Friday, November 22, 2019

Concentrating Solar: The right first step toward zero cost energy

Nearly zero cost energy is a real possibility for humans living in close proximity to a large fusion device with billions of years of fuel left. However, the immediate need to push away from fossil fuels has led to massive investments into inefficient alternatives such as photovoltaic cells and wind turbines. Both of these have inherent limitations and in the absence of hitherto unknown materials, these technologies could never reach the required efficiencies to be useful.

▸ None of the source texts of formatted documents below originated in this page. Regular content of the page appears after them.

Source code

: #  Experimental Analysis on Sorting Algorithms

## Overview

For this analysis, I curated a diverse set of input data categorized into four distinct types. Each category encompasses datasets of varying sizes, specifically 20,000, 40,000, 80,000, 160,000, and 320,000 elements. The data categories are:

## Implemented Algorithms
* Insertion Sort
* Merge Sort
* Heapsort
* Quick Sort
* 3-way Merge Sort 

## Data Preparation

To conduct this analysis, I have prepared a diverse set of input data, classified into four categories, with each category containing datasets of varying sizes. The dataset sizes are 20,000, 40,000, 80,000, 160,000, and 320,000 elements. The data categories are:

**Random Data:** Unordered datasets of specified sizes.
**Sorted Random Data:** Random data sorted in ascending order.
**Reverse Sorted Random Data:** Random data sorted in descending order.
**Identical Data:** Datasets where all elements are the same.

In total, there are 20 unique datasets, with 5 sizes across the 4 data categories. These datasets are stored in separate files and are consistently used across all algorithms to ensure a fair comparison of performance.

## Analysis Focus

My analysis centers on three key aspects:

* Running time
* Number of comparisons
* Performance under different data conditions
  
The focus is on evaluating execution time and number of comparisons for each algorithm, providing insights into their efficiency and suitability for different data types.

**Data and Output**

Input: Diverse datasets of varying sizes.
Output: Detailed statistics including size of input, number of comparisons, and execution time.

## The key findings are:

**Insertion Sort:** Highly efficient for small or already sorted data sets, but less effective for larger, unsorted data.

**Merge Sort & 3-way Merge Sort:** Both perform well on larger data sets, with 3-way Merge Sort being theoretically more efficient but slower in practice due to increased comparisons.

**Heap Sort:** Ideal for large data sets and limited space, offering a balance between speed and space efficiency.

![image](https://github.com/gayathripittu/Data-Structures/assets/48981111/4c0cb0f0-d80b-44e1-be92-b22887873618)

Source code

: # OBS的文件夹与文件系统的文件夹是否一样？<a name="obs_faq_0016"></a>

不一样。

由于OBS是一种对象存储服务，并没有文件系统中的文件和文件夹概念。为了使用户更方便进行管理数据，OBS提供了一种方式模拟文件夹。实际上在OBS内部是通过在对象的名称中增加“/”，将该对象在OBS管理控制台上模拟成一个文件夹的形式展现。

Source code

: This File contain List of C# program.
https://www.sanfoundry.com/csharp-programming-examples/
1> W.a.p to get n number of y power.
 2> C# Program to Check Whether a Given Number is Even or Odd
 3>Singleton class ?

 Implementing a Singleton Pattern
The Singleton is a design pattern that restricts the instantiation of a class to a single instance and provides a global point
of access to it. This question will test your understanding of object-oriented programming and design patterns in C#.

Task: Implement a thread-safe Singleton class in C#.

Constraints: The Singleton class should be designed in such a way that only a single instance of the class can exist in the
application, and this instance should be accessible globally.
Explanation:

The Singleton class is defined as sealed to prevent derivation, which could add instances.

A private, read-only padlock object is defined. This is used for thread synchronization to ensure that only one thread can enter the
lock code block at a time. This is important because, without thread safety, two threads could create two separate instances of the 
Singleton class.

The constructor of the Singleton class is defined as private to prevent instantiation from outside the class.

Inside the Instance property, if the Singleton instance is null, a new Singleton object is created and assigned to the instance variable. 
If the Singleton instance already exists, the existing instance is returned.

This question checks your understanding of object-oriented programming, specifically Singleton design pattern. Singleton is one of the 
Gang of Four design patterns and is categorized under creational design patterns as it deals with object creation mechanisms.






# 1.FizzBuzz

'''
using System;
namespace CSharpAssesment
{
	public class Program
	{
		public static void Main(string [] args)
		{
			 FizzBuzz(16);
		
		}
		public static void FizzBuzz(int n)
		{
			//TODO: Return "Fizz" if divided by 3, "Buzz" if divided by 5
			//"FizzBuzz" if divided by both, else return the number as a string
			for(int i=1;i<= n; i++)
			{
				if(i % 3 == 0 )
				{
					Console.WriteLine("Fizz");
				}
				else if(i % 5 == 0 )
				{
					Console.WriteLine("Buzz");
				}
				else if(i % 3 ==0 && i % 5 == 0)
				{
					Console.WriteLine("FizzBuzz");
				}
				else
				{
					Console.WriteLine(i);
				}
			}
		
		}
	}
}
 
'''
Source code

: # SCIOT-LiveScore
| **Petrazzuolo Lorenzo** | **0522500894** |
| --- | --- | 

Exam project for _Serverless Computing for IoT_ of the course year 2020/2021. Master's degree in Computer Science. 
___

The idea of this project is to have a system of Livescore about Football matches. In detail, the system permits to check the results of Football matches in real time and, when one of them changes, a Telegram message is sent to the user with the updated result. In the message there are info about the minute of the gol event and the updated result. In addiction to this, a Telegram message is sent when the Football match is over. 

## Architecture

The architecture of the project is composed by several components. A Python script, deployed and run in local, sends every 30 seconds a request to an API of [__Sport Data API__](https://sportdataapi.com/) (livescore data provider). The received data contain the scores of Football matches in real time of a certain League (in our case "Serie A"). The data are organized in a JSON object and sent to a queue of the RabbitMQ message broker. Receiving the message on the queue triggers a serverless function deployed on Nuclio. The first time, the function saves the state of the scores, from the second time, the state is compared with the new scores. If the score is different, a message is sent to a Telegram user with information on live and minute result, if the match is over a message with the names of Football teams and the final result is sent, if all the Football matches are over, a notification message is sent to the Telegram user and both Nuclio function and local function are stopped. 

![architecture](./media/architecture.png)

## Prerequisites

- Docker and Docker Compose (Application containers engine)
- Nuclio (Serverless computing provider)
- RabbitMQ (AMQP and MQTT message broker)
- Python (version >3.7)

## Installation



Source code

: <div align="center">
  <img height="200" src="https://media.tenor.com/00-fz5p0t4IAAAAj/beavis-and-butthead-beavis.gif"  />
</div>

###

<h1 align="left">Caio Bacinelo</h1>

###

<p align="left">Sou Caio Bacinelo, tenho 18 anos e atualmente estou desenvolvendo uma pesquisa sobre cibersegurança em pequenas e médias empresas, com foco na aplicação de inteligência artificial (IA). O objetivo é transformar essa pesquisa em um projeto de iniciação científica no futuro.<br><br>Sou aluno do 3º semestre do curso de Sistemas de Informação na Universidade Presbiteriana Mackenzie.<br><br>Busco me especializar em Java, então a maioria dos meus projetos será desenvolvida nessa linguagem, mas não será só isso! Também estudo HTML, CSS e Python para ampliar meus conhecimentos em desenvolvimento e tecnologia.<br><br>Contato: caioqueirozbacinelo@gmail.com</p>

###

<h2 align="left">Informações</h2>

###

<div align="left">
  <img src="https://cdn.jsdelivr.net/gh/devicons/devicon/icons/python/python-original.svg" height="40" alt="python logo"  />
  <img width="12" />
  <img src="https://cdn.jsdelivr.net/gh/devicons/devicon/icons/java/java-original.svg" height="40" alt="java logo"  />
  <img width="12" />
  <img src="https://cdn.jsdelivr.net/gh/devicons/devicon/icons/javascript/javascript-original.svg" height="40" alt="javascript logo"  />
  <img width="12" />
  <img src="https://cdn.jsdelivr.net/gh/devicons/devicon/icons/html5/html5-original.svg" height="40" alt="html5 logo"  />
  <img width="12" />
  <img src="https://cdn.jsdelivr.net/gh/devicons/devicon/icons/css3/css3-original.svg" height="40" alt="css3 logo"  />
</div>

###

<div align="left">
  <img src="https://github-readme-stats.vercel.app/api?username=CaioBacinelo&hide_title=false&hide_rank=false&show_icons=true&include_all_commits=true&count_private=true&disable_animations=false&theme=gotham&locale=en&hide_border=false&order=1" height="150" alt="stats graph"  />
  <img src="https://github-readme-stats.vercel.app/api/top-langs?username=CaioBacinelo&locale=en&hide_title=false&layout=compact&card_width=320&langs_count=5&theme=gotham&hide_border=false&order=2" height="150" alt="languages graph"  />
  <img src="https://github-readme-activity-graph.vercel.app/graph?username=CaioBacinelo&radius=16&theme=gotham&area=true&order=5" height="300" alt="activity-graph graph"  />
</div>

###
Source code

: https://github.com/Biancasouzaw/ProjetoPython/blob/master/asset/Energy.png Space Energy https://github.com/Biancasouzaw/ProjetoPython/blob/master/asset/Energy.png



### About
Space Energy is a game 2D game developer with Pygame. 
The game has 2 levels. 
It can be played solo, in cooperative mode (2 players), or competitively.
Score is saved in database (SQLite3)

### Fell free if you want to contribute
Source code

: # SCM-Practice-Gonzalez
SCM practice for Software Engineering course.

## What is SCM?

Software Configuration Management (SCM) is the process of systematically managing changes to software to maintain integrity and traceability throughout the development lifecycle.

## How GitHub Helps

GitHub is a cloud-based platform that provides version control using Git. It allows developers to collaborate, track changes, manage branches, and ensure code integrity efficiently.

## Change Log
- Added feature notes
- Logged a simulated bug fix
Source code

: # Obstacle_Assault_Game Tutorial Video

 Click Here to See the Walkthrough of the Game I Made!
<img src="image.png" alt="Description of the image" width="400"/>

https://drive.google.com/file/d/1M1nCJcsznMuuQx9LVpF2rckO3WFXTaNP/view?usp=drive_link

This is another reminder that a focus on incremental innovation is not the right approach to solve big problems. Recent news (1) that concentrating solar with an array of reflectors driven by Artificial Intelligence could generate temperatures exceeding 1000 degrees is welcome news. Although initial applications could be industrial, power production cannot be too far behind.

On the other hand, room temperature superconductivity, something engineers have been dreaming about for many decades is yet to materialize. Just like photovoltaic cells, the focus here has been incremental. Because of this, we are not too far from where we were a few decades ago. A few 10s of Kelvin higher temperature, albeit interesting scientifically, has no real practical implications. Rather than nourishing this toward room temperature slowly, engineers should throw out the templates they are working on and start with the requirement of finding superconductivity at room temperature, nothing less.

With efficient harvesting of heat through well designed concentrating solar devices moving toward central power production, it is imperative that we make advances in superconductivity as the transmission and distribution of power will become more important in the future. If concentrating solar wins, we will have to shelve all the contemporary inefficient and costly attempts for distributed power production.

Incrementalism is not a good approach to solve big problems.